┌────────
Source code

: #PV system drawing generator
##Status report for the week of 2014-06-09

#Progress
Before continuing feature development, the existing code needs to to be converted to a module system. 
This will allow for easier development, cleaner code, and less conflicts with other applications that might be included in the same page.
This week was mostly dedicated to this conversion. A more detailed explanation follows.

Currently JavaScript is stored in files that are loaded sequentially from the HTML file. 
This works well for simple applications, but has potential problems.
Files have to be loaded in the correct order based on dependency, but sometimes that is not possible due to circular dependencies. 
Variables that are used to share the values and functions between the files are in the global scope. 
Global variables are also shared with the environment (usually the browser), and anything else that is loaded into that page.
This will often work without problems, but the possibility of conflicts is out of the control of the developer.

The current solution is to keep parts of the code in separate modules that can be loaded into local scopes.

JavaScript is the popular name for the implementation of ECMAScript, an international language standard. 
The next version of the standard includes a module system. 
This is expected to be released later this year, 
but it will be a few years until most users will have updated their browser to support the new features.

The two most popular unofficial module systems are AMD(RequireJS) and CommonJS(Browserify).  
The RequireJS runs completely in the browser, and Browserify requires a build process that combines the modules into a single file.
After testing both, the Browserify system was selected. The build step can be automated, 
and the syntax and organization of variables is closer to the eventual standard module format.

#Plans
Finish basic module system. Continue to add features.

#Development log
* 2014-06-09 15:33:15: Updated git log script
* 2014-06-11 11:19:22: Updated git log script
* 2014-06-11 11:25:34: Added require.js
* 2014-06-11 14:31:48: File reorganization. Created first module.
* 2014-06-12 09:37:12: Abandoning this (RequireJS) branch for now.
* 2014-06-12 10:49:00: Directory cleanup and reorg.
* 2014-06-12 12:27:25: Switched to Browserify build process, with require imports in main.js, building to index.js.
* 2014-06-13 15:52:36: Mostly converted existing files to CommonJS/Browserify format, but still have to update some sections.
└────────
From the entries above, extract only the lines running from the one containing "system drawing generator" through the one containing "Before continuing feature", inclusive.

■ **Solution for this task**:
: #PV system drawing generator
##Status report for the week of 2014-06-09

#Progress
Before continuing feature development, the existing code needs to to be converted to a module system. 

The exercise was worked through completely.